What is expected: All lines from the one with "should be cheaper" through the last are to be given again exactly as they stand in the data below, and only those.

Segment Start: Listed entries

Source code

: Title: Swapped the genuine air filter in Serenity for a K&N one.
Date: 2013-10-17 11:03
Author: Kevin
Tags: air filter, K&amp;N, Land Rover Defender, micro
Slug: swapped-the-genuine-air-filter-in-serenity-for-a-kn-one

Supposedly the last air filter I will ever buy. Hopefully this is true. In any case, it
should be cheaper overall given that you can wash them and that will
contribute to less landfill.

Segment End: Listed entries

Answer below:
should be cheaper overall given that you can wash them and that will
contribute to less landfill.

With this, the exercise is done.